------ Exercise inputs

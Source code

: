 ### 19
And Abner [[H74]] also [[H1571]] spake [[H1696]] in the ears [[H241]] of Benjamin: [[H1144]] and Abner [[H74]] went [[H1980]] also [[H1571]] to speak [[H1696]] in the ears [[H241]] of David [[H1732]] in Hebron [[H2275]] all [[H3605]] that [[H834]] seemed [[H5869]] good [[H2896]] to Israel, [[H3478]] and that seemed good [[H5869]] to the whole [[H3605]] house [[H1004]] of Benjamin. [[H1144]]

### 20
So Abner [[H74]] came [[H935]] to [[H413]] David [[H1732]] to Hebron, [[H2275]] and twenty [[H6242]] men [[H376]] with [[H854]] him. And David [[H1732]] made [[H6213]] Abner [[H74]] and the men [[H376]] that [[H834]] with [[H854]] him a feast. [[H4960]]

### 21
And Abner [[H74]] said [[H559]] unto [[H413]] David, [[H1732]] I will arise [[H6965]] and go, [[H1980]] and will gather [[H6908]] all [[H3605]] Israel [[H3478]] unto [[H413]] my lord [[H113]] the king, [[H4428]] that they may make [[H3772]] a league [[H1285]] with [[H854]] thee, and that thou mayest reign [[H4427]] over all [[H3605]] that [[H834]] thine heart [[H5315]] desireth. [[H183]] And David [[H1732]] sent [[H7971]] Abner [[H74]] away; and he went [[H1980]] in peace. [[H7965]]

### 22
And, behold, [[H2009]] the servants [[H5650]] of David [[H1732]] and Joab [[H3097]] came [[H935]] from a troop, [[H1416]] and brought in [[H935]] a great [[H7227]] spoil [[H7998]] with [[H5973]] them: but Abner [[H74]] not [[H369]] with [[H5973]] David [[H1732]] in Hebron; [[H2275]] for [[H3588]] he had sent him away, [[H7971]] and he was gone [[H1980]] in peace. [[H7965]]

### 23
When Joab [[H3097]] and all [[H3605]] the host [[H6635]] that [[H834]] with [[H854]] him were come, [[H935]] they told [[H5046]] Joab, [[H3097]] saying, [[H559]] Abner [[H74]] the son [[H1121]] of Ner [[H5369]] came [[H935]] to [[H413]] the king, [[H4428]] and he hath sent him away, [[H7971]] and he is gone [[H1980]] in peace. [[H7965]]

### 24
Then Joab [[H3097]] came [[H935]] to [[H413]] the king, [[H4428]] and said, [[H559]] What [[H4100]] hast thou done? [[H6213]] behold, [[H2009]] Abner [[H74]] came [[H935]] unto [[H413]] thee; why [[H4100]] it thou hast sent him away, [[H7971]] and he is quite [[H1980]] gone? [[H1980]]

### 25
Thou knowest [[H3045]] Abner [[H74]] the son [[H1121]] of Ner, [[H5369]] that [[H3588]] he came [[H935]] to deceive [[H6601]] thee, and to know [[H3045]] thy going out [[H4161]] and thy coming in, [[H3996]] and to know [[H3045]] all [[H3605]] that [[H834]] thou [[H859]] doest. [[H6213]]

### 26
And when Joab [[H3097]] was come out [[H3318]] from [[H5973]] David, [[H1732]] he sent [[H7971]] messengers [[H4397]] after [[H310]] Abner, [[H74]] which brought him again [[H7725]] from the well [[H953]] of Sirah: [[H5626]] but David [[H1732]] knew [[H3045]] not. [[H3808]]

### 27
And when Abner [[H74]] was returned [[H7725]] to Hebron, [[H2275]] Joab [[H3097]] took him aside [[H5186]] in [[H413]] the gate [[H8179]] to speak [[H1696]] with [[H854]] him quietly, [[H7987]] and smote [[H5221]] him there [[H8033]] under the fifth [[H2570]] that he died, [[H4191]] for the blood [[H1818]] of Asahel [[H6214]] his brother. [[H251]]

------------

### Exercise directions
Look through the entries above. Copy out every line holding the word "come".

### Exercise output
When Joab [[H3097]] and all [[H3605]] the host [[H6635]] that [[H834]] with [[H854]] him were come, [[H935]] they told [[H5046]] Joab, [[H3097]] saying, [[H559]] Abner [[H74]] the son [[H1121]] of Ner [[H5369]] came [[H935]] to [[H413]] the king, [[H4428]] and he hath sent him away, [[H7971]] and he is gone [[H1980]] in peace. [[H7965]]
And when Joab [[H3097]] was come out [[H3318]] from [[H5973]] David, [[H1732]] he sent [[H7971]] messengers [[H4397]] after [[H310]] Abner, [[H74]] which brought him again [[H7725]] from the well [[H953]] of Sirah: [[H5626]] but David [[H1732]] knew [[H3045]] not. [[H3808]]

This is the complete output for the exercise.